Sometimes fighting a common enemy can unite a country, inspiring solidarity, bravery, and sacrifice. Ordinary citizens become heroes; leaders become icons. But sometimes—like in the United States right now—a common enemy wins by exploiting divisions.
As the US faced down a global viral threat two years ago, its people and leaders couldn’t seem more factious and impotent against a shared foe. Most Americans seemed to embrace the evolving consensus of public health experts, heeding advice to follow basic and simple measures, like getting a safe and effective vaccine and wearing a mask. These measures might otherwise seem uncontroversial and like minor inconveniences. A vocal minority of Americans, however, leaned hard in the opposite direction, claiming that joining the fight against a deadly enemy infringed on their freedom—as if the US Constitution enshrined the right to freely spread disease and suffering to family, friends, and fellow Americans.

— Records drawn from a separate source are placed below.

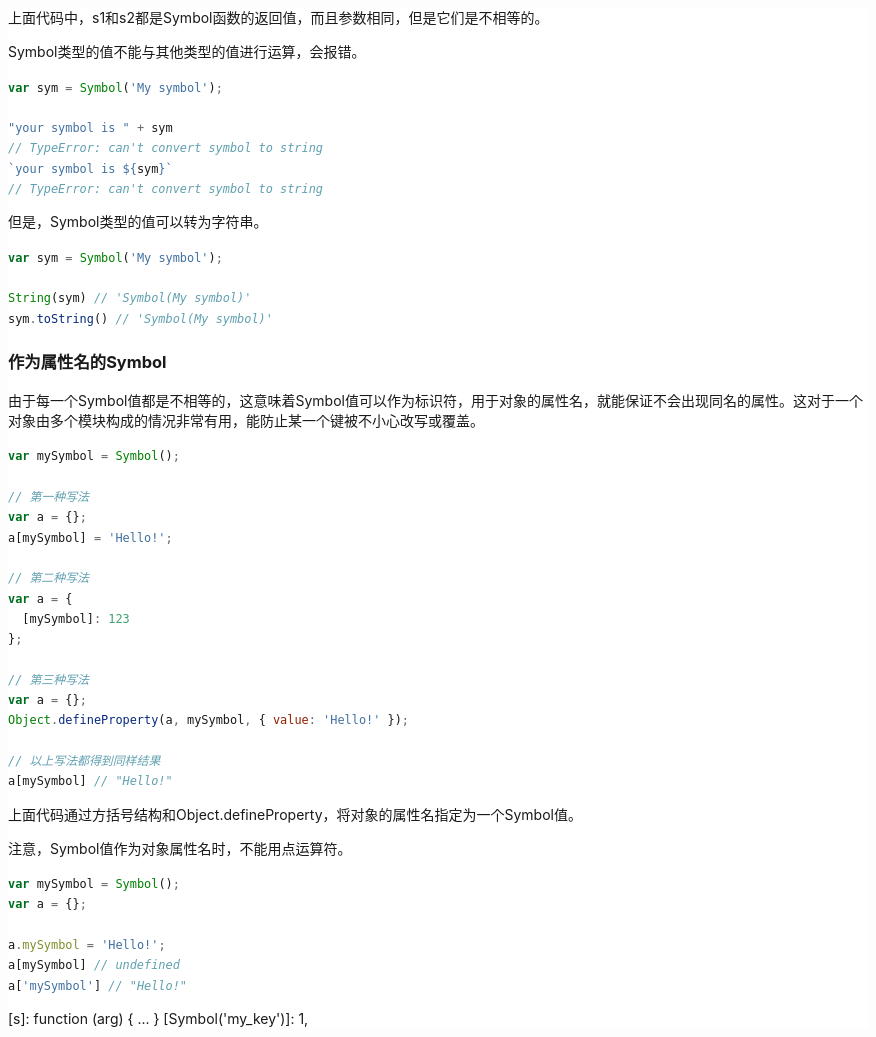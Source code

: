 上面代码中，s1和s2都是Symbol函数的返回值，而且参数相同，但是它们是不相等的。

Symbol类型的值不能与其他类型的值进行运算，会报错。

```javascript
var sym = Symbol('My symbol');

"your symbol is " + sym
// TypeError: can't convert symbol to string
`your symbol is ${sym}`
// TypeError: can't convert symbol to string
```

但是，Symbol类型的值可以转为字符串。

```javascript
var sym = Symbol('My symbol');

String(sym) // 'Symbol(My symbol)'
sym.toString() // 'Symbol(My symbol)'
```

### 作为属性名的Symbol

由于每一个Symbol值都是不相等的，这意味着Symbol值可以作为标识符，用于对象的属性名，就能保证不会出现同名的属性。这对于一个对象由多个模块构成的情况非常有用，能防止某一个键被不小心改写或覆盖。

```javascript
var mySymbol = Symbol();

// 第一种写法
var a = {};
a[mySymbol] = 'Hello!';

// 第二种写法
var a = {
  [mySymbol]: 123
};

// 第三种写法
var a = {};
Object.defineProperty(a, mySymbol, { value: 'Hello!' });

// 以上写法都得到同样结果
a[mySymbol] // "Hello!"
```

上面代码通过方括号结构和Object.defineProperty，将对象的属性名指定为一个Symbol值。

注意，Symbol值作为对象属性名时，不能用点运算符。

```javascript
var mySymbol = Symbol();
var a = {};

a.mySymbol = 'Hello!';
a[mySymbol] // undefined
a['mySymbol'] // "Hello!"
```


   [propKey]: true,
   ['a'+'bc']: 123
  [s]: function (arg) { ... }
  [Symbol('my_key')]: 1,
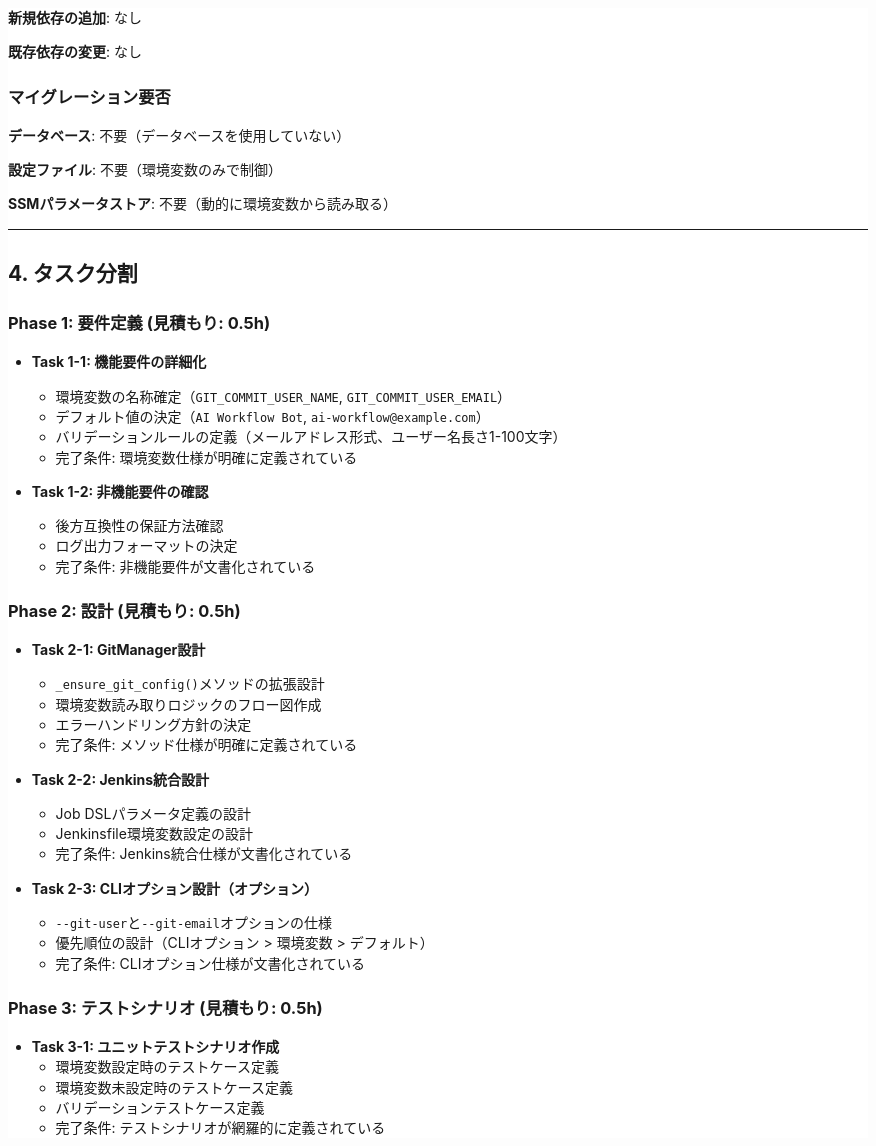 **新規依存の追加**: なし

**既存依存の変更**: なし

### マイグレーション要否

**データベース**: 不要（データベースを使用していない）

**設定ファイル**: 不要（環境変数のみで制御）

**SSMパラメータストア**: 不要（動的に環境変数から読み取る）

---

## 4. タスク分割

### Phase 1: 要件定義 (見積もり: 0.5h)

- **Task 1-1: 機能要件の詳細化**
  - 環境変数の名称確定（`GIT_COMMIT_USER_NAME`, `GIT_COMMIT_USER_EMAIL`）
  - デフォルト値の決定（`AI Workflow Bot`, `ai-workflow@example.com`）
  - バリデーションルールの定義（メールアドレス形式、ユーザー名長さ1-100文字）
  - 完了条件: 環境変数仕様が明確に定義されている

- **Task 1-2: 非機能要件の確認**
  - 後方互換性の保証方法確認
  - ログ出力フォーマットの決定
  - 完了条件: 非機能要件が文書化されている

### Phase 2: 設計 (見積もり: 0.5h)

- **Task 2-1: GitManager設計**
  - `_ensure_git_config()`メソッドの拡張設計
  - 環境変数読み取りロジックのフロー図作成
  - エラーハンドリング方針の決定
  - 完了条件: メソッド仕様が明確に定義されている

- **Task 2-2: Jenkins統合設計**
  - Job DSLパラメータ定義の設計
  - Jenkinsfile環境変数設定の設計
  - 完了条件: Jenkins統合仕様が文書化されている

- **Task 2-3: CLIオプション設計（オプション）**
  - `--git-user`と`--git-email`オプションの仕様
  - 優先順位の設計（CLIオプション > 環境変数 > デフォルト）
  - 完了条件: CLIオプション仕様が文書化されている

### Phase 3: テストシナリオ (見積もり: 0.5h)

- **Task 3-1: ユニットテストシナリオ作成**
  - 環境変数設定時のテストケース定義
  - 環境変数未設定時のテストケース定義
  - バリデーションテストケース定義
  - 完了条件: テストシナリオが網羅的に定義されている
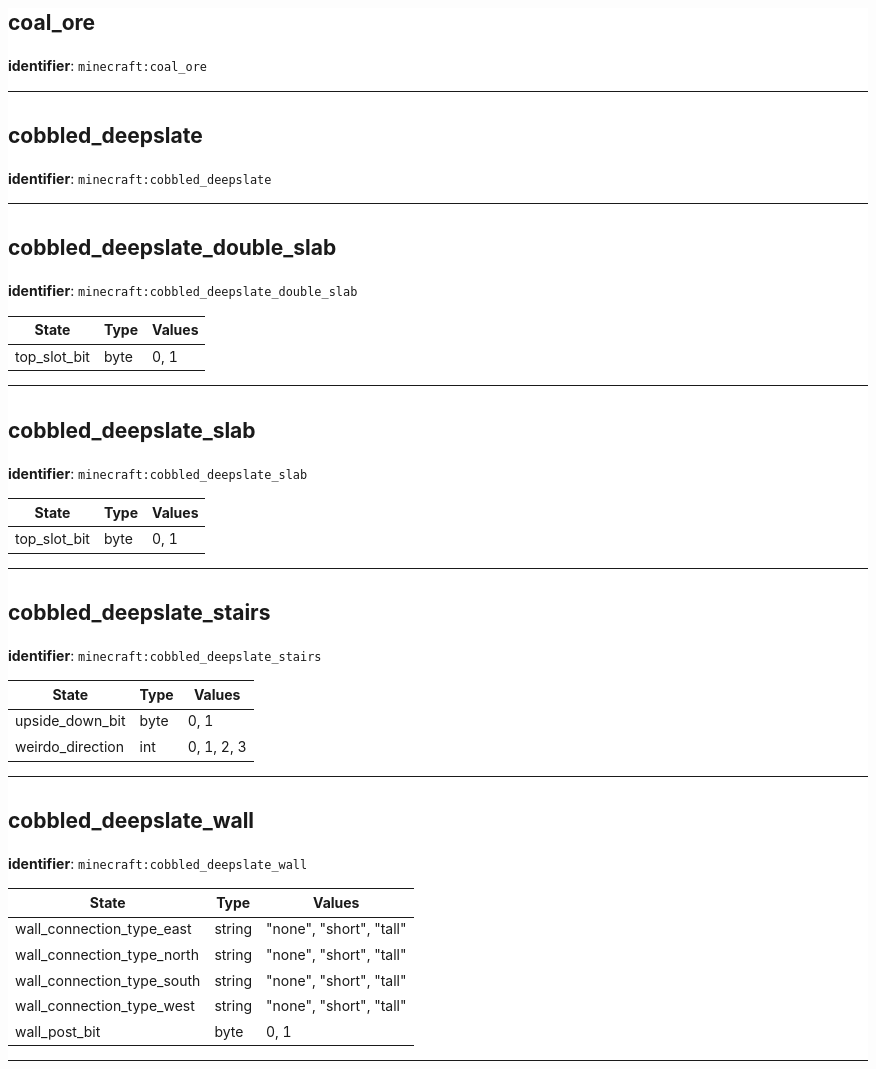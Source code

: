 ## coal_ore

**identifier**: `minecraft:coal_ore`

---

## cobbled_deepslate

**identifier**: `minecraft:cobbled_deepslate`

---

## cobbled_deepslate_double_slab

**identifier**: `minecraft:cobbled_deepslate_double_slab`

| State        | Type | Values |
| ------------ | ---- | ------ |
| top_slot_bit | byte | 0, 1   |

---

## cobbled_deepslate_slab

**identifier**: `minecraft:cobbled_deepslate_slab`

| State        | Type | Values |
| ------------ | ---- | ------ |
| top_slot_bit | byte | 0, 1   |

---

## cobbled_deepslate_stairs

**identifier**: `minecraft:cobbled_deepslate_stairs`

| State            | Type | Values     |
| ---------------- | ---- | ---------- |
| upside_down_bit  | byte | 0, 1       |
| weirdo_direction | int  | 0, 1, 2, 3 |

---

## cobbled_deepslate_wall

**identifier**: `minecraft:cobbled_deepslate_wall`

| State                      | Type   | Values                  |
| -------------------------- | ------ | ----------------------- |
| wall_connection_type_east  | string | "none", "short", "tall" |
| wall_connection_type_north | string | "none", "short", "tall" |
| wall_connection_type_south | string | "none", "short", "tall" |
| wall_connection_type_west  | string | "none", "short", "tall" |
| wall_post_bit              | byte   | 0, 1                    |

---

Two years later, the US has tallied nearly 80 million cases. Nearly 960,000 people—grandparents, parents, siblings, children, infants, precious loved ones all—are dead. Nine hundred and sixty thousand. It’s an unfathomable loss—a toll one might at least hope would stir reconsideration in those not fighting for the greater good. Yet, here we are two years and nearly 1 million deaths later, and many have not changed their positions. Some Americans still deny the devastating realities of the pandemic. Some spread dangerous misinformation, twist facts, and squabble over trivial points as lives hang in the balance.